**PROBLEM:** Leave out the images and transcribe the entries below word for word.

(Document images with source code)
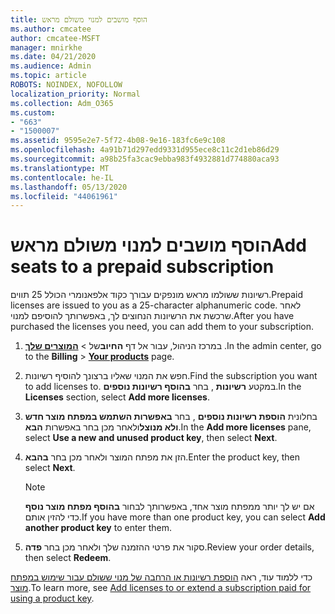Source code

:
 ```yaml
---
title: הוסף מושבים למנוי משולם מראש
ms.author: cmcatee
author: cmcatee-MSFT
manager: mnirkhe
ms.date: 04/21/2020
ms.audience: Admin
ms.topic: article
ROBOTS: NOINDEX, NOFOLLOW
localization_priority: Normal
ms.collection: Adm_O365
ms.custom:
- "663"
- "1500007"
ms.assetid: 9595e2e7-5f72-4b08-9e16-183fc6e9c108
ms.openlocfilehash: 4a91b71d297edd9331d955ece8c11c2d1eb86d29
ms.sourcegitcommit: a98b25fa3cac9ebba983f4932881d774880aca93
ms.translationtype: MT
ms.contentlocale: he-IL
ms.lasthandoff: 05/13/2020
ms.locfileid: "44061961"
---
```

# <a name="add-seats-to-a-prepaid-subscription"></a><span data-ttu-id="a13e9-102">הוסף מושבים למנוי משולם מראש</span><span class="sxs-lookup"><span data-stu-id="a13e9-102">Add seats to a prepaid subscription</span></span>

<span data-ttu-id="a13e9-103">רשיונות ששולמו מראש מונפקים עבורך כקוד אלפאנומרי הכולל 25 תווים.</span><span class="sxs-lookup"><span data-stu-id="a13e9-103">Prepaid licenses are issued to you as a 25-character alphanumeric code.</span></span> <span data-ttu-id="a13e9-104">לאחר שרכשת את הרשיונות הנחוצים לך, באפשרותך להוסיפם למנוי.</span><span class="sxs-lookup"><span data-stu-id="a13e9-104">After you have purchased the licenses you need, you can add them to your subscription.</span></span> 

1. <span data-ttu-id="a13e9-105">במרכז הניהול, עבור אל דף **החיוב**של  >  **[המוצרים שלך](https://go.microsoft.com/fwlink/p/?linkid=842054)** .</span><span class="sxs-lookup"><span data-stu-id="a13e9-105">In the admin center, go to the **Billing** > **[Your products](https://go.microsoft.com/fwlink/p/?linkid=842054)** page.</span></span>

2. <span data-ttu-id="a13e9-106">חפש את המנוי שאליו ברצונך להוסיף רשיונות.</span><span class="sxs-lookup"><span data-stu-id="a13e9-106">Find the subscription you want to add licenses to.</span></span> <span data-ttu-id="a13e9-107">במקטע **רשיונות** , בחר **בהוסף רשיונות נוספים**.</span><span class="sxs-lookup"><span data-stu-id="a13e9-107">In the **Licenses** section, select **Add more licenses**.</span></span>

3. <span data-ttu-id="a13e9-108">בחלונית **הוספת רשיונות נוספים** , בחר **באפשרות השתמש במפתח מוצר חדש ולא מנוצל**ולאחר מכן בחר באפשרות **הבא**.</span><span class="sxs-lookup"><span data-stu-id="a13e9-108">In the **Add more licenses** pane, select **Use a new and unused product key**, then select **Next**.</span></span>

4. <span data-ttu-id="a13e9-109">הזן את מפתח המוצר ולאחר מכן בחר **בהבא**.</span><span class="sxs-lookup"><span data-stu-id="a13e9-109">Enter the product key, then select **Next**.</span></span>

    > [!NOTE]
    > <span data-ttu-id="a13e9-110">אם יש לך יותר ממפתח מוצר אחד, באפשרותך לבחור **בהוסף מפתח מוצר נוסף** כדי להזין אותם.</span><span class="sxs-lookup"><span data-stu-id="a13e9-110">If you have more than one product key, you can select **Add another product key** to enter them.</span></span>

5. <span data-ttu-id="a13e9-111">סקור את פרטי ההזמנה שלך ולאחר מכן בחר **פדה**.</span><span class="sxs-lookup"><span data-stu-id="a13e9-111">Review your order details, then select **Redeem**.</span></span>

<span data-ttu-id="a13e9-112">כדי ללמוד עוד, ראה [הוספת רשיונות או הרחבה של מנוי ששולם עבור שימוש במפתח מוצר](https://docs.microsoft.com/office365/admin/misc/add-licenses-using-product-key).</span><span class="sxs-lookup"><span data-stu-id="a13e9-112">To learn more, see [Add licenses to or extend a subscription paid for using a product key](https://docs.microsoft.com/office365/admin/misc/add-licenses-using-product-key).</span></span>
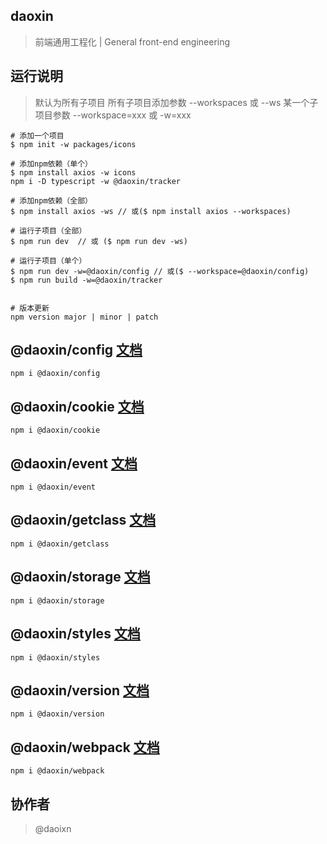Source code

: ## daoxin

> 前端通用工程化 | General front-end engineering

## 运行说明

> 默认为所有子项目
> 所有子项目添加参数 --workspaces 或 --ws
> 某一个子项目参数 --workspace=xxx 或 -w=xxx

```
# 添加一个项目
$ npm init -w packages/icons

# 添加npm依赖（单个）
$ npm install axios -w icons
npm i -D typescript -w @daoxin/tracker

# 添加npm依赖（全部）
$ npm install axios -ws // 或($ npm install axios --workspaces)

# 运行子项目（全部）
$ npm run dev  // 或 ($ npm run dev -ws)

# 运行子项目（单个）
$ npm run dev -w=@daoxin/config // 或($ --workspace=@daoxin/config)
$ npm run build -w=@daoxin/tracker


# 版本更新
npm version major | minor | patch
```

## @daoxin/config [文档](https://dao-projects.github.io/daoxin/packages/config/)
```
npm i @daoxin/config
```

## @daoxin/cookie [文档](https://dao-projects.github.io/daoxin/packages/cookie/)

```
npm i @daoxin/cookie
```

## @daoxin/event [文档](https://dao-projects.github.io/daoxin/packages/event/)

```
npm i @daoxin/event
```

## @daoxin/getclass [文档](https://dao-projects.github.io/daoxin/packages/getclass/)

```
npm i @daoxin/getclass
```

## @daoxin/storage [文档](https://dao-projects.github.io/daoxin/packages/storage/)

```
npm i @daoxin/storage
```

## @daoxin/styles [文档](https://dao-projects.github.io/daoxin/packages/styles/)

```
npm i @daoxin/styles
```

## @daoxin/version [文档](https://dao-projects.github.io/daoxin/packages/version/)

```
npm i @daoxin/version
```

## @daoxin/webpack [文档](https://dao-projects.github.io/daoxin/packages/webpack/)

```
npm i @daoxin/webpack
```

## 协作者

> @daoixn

**RESPONSE BELOW:**
Source code

:
 ```yaml
---
title: הוסף מושבים למנוי משולם מראש
ms.author: cmcatee
author: cmcatee-MSFT
manager: mnirkhe
ms.date: 04/21/2020
ms.audience: Admin
ms.topic: article
ROBOTS: NOINDEX, NOFOLLOW
localization_priority: Normal
ms.collection: Adm_O365
ms.custom:
- "663"
- "1500007"
ms.assetid: 9595e2e7-5f72-4b08-9e16-183fc6e9c108
ms.openlocfilehash: 4a91b71d297edd9331d955ece8c11c2d1eb86d29
ms.sourcegitcommit: a98b25fa3cac9ebba983f4932881d774880aca93
ms.translationtype: MT
ms.contentlocale: he-IL
ms.lasthandoff: 05/13/2020
ms.locfileid: "44061961"
---
```

# <a name="add-seats-to-a-prepaid-subscription"></a><span data-ttu-id="a13e9-102">הוסף מושבים למנוי משולם מראש</span><span class="sxs-lookup"><span data-stu-id="a13e9-102">Add seats to a prepaid subscription</span></span>

<span data-ttu-id="a13e9-103">רשיונות ששולמו מראש מונפקים עבורך כקוד אלפאנומרי הכולל 25 תווים.</span><span class="sxs-lookup"><span data-stu-id="a13e9-103">Prepaid licenses are issued to you as a 25-character alphanumeric code.</span></span> <span data-ttu-id="a13e9-104">לאחר שרכשת את הרשיונות הנחוצים לך, באפשרותך להוסיפם למנוי.</span><span class="sxs-lookup"><span data-stu-id="a13e9-104">After you have purchased the licenses you need, you can add them to your subscription.</span></span> 

1. <span data-ttu-id="a13e9-105">במרכז הניהול, עבור אל דף **החיוב**של  >  **[המוצרים שלך](https://go.microsoft.com/fwlink/p/?linkid=842054)** .</span><span class="sxs-lookup"><span data-stu-id="a13e9-105">In the admin center, go to the **Billing** > **[Your products](https://go.microsoft.com/fwlink/p/?linkid=842054)** page.</span></span>

2. <span data-ttu-id="a13e9-106">חפש את המנוי שאליו ברצונך להוסיף רשיונות.</span><span class="sxs-lookup"><span data-stu-id="a13e9-106">Find the subscription you want to add licenses to.</span></span> <span data-ttu-id="a13e9-107">במקטע **רשיונות** , בחר **בהוסף רשיונות נוספים**.</span><span class="sxs-lookup"><span data-stu-id="a13e9-107">In the **Licenses** section, select **Add more licenses**.</span></span>

3. <span data-ttu-id="a13e9-108">בחלונית **הוספת רשיונות נוספים** , בחר **באפשרות השתמש במפתח מוצר חדש ולא מנוצל**ולאחר מכן בחר באפשרות **הבא**.</span><span class="sxs-lookup"><span data-stu-id="a13e9-108">In the **Add more licenses** pane, select **Use a new and unused product key**, then select **Next**.</span></span>

4. <span data-ttu-id="a13e9-109">הזן את מפתח המוצר ולאחר מכן בחר **בהבא**.</span><span class="sxs-lookup"><span data-stu-id="a13e9-109">Enter the product key, then select **Next**.</span></span>

    > [!NOTE]
    > <span data-ttu-id="a13e9-110">אם יש לך יותר ממפתח מוצר אחד, באפשרותך לבחור **בהוסף מפתח מוצר נוסף** כדי להזין אותם.</span><span class="sxs-lookup"><span data-stu-id="a13e9-110">If you have more than one product key, you can select **Add another product key** to enter them.</span></span>

5. <span data-ttu-id="a13e9-111">סקור את פרטי ההזמנה שלך ולאחר מכן בחר **פדה**.</span><span class="sxs-lookup"><span data-stu-id="a13e9-111">Review your order details, then select **Redeem**.</span></span>

<span data-ttu-id="a13e9-112">כדי ללמוד עוד, ראה [הוספת רשיונות או הרחבה של מנוי ששולם עבור שימוש במפתח מוצר](https://docs.microsoft.com/office365/admin/misc/add-licenses-using-product-key).</span><span class="sxs-lookup"><span data-stu-id="a13e9-112">To learn more, see [Add licenses to or extend a subscription paid for using a product key](https://docs.microsoft.com/office365/admin/misc/add-licenses-using-product-key).</span></span>
Source code

: ## daoxin

> 前端通用工程化 | General front-end engineering

## 运行说明

> 默认为所有子项目
> 所有子项目添加参数 --workspaces 或 --ws
> 某一个子项目参数 --workspace=xxx 或 -w=xxx

```
# 添加一个项目
$ npm init -w packages/icons

# 添加npm依赖（单个）
$ npm install axios -w icons
npm i -D typescript -w @daoxin/tracker

# 添加npm依赖（全部）
$ npm install axios -ws // 或($ npm install axios --workspaces)

# 运行子项目（全部）
$ npm run dev  // 或 ($ npm run dev -ws)

# 运行子项目（单个）
$ npm run dev -w=@daoxin/config // 或($ --workspace=@daoxin/config)
$ npm run build -w=@daoxin/tracker


# 版本更新
npm version major | minor | patch
```

## @daoxin/config [文档](https://dao-projects.github.io/daoxin/packages/config/)
```
npm i @daoxin/config
```

## @daoxin/cookie [文档](https://dao-projects.github.io/daoxin/packages/cookie/)

```
npm i @daoxin/cookie
```

## @daoxin/event [文档](https://dao-projects.github.io/daoxin/packages/event/)

```
npm i @daoxin/event
```

## @daoxin/getclass [文档](https://dao-projects.github.io/daoxin/packages/getclass/)

```
npm i @daoxin/getclass
```

## @daoxin/storage [文档](https://dao-projects.github.io/daoxin/packages/storage/)

```
npm i @daoxin/storage
```

## @daoxin/styles [文档](https://dao-projects.github.io/daoxin/packages/styles/)

```
npm i @daoxin/styles
```

## @daoxin/version [文档](https://dao-projects.github.io/daoxin/packages/version/)

```
npm i @daoxin/version
```

## @daoxin/webpack [文档](https://dao-projects.github.io/daoxin/packages/webpack/)

```
npm i @daoxin/webpack
```

## 协作者

> @daoixn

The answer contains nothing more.